MORE: How Will Levis' season-ending injury impacts Cam Ward
Perhaps that's a referendum on the quarterback class each passer came from. The 2025 class, by nearly all accounts, was ugly under center. Some had Ward as the only Round 1 quarterback, taken first more for positional value than talent alone. Yours truly gave him a Round 2 grade.
Even so, Tennessee shouldn't be written off. Expectations are reasonably low. Few teams deserve more pessimism than the literal worst team in the league a season ago, and most sportsbooks have the Titans at 5.5 wins, the least in the AFC.

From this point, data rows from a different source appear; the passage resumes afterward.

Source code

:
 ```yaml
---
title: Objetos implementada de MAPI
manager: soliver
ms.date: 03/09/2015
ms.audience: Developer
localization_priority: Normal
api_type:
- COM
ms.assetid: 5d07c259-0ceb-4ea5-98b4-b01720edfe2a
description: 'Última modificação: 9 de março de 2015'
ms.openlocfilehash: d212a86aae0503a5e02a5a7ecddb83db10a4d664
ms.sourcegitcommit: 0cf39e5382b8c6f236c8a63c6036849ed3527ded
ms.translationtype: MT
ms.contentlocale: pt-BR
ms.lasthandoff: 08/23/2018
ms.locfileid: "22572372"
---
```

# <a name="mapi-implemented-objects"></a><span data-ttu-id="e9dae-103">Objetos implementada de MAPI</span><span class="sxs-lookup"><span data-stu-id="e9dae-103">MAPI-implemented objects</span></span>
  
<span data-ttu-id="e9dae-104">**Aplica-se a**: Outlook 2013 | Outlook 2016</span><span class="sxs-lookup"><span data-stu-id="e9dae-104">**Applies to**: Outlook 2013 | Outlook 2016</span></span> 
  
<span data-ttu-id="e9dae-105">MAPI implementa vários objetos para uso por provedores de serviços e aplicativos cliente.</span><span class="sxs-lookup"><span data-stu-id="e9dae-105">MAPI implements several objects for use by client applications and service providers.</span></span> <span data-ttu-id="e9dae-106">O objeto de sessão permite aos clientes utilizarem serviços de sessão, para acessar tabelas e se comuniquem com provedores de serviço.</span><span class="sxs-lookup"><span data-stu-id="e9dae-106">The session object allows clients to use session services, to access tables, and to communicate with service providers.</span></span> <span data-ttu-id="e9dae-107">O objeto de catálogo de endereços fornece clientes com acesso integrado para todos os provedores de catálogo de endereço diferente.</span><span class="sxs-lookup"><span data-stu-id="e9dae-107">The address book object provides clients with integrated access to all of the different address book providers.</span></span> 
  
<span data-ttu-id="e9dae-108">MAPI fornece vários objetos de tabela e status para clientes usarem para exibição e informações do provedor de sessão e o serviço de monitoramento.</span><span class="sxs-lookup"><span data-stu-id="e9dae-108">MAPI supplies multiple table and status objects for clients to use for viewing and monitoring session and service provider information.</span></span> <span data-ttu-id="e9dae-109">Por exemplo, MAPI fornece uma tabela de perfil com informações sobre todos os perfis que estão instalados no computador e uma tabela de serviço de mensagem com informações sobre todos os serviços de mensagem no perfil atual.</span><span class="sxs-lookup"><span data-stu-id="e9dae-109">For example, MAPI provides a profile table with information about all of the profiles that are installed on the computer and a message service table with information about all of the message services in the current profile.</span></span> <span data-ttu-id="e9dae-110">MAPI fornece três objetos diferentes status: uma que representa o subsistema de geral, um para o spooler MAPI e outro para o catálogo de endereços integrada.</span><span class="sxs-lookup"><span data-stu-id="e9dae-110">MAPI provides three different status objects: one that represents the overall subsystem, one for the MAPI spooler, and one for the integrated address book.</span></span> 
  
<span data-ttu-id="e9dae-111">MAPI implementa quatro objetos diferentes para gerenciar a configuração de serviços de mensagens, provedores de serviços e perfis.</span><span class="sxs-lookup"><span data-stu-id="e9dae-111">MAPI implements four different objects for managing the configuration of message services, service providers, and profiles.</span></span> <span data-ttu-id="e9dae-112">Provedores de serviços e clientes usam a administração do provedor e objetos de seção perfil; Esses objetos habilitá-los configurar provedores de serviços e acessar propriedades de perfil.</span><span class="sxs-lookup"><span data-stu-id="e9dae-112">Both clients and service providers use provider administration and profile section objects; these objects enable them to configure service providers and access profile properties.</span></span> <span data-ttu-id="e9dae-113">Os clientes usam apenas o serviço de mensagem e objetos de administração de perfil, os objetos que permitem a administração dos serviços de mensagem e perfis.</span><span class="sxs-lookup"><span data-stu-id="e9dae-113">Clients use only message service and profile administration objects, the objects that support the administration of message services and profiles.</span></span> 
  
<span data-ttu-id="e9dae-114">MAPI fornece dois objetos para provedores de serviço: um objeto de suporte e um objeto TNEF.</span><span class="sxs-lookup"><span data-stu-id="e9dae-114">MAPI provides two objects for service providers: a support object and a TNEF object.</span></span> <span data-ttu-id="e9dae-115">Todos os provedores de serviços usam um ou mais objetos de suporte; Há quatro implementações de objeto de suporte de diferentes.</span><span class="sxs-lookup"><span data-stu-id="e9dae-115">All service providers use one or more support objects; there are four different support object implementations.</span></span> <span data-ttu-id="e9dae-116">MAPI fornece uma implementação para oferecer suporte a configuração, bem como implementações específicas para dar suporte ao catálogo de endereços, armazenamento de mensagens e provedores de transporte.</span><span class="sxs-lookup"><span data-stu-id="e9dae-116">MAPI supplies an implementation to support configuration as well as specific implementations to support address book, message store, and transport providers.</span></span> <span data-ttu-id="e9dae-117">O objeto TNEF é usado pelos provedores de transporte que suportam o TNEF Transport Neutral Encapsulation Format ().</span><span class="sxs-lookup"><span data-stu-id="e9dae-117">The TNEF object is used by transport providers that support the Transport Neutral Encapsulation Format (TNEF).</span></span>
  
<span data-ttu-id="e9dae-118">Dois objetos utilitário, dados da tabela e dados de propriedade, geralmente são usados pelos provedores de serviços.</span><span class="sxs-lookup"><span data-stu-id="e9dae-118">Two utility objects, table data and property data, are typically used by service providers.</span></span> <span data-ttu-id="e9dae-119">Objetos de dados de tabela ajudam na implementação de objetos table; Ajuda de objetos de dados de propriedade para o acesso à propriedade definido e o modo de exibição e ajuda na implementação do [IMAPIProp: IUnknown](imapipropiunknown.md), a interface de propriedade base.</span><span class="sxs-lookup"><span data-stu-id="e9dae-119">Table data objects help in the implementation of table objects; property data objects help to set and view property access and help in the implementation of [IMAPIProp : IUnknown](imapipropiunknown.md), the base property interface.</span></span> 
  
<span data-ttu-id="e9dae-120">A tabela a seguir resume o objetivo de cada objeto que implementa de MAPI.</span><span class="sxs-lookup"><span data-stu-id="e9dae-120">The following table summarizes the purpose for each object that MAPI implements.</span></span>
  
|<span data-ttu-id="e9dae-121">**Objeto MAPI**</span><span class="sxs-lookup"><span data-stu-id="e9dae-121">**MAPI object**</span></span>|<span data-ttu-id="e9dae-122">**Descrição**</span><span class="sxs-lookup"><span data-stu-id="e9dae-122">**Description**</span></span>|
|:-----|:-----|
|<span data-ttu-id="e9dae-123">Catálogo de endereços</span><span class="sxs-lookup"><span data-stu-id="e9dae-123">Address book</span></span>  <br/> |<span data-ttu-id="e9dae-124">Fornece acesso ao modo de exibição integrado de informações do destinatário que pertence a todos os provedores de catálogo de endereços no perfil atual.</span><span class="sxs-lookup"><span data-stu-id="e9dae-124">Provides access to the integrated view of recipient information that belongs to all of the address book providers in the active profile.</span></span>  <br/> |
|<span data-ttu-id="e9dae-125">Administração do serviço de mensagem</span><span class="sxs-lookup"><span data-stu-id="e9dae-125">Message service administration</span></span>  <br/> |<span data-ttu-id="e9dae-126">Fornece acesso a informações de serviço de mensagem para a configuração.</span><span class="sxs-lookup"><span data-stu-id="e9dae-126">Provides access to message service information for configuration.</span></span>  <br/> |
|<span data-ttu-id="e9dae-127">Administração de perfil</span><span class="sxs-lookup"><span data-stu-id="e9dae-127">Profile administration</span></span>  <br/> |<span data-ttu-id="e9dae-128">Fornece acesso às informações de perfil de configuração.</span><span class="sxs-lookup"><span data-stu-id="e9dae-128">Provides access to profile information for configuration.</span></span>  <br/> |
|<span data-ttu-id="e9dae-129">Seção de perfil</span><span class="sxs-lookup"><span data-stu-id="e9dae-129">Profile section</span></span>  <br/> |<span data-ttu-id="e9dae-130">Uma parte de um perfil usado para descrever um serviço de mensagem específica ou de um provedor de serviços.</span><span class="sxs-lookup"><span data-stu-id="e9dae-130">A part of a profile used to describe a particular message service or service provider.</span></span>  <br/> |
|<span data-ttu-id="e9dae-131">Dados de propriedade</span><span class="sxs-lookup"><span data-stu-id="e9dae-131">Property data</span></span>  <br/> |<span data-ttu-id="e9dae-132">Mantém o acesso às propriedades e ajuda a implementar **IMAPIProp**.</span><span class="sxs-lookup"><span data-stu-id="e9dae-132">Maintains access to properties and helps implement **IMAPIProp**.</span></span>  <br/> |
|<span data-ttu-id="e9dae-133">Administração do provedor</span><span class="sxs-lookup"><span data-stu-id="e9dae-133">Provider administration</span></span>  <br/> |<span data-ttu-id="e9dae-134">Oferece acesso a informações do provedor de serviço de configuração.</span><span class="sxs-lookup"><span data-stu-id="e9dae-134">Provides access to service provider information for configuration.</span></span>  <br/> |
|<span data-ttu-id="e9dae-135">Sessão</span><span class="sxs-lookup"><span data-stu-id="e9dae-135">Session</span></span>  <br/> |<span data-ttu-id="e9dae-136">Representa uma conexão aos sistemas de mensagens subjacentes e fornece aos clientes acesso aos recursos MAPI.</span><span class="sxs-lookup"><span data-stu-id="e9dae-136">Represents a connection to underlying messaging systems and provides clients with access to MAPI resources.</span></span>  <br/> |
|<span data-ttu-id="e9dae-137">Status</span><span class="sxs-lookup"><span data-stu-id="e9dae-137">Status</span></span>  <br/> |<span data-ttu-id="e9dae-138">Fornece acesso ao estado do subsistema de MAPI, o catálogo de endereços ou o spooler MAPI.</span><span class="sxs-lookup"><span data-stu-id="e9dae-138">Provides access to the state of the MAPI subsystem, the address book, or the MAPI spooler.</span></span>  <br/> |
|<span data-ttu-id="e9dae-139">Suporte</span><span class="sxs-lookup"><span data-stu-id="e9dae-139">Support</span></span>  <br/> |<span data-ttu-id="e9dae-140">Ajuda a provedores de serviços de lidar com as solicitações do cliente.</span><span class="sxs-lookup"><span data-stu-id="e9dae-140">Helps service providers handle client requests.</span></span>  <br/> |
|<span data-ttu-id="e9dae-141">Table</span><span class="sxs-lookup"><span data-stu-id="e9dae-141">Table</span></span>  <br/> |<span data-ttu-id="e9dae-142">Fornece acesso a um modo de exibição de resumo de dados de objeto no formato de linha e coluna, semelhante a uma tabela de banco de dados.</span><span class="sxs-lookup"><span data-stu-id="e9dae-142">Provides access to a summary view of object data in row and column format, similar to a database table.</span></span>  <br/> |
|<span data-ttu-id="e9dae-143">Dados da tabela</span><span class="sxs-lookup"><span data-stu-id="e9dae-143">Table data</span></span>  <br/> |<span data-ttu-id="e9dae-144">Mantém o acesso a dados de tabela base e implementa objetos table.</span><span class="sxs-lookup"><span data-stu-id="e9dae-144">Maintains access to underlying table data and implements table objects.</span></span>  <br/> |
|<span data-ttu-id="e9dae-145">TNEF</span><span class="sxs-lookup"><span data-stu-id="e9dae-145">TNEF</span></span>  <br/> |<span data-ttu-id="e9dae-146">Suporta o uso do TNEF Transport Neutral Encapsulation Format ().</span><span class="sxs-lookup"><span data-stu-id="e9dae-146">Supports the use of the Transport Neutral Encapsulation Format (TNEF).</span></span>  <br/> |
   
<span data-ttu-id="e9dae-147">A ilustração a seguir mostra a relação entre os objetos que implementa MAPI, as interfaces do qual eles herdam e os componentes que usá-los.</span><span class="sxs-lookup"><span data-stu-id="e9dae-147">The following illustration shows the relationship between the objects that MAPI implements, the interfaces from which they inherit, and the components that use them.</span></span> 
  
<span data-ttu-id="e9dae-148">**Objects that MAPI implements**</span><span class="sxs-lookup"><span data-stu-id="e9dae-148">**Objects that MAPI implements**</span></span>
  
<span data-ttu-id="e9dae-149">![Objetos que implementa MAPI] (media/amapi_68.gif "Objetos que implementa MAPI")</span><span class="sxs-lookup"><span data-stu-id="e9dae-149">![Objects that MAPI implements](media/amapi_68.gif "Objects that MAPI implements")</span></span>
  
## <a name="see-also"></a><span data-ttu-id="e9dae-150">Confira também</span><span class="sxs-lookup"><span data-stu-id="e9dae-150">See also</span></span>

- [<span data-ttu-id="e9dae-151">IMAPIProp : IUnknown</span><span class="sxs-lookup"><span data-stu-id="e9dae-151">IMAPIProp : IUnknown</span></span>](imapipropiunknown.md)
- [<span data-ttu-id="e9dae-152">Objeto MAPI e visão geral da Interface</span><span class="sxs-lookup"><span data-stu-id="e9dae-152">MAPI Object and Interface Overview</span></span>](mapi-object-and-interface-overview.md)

It would take a right-tailed outcome for them to outperform projections and make the playoffs or win the division. But high-level rookie quarterbacks have thrust teams into contention before, like Jayden Daniels last season and C.J. Stroud before him.
The Titans have some real bright spots, too. The offensive line should be above average, headlined by first-round talents in Pete Skoronski and JC Latham. Better quarterback play should have residual benefits for the running game, and Calvin Ridley is still capable of posting 1,000 yards. On defense, a strong defensive line should mitigate the stampedes that other bad teams deal with.
It's unlikely, sure. But nobody expected Stroud to make the Houston Texans America's favorite story by the middle of his rookie season. Ward, with a better offensive line, an offense-minded head coach, and a less-than-dreadful supporting cast, isn't set up to fail.
Ward is the obviously the most important player for Tennessee's long-term hopes. And if he can exceed expectations in Year 1, he can quickly find himself as one of the most important pieces of the entire 2025 season, too. It's worth embracing that potential, even if it strays from the Titans' likeliest fate.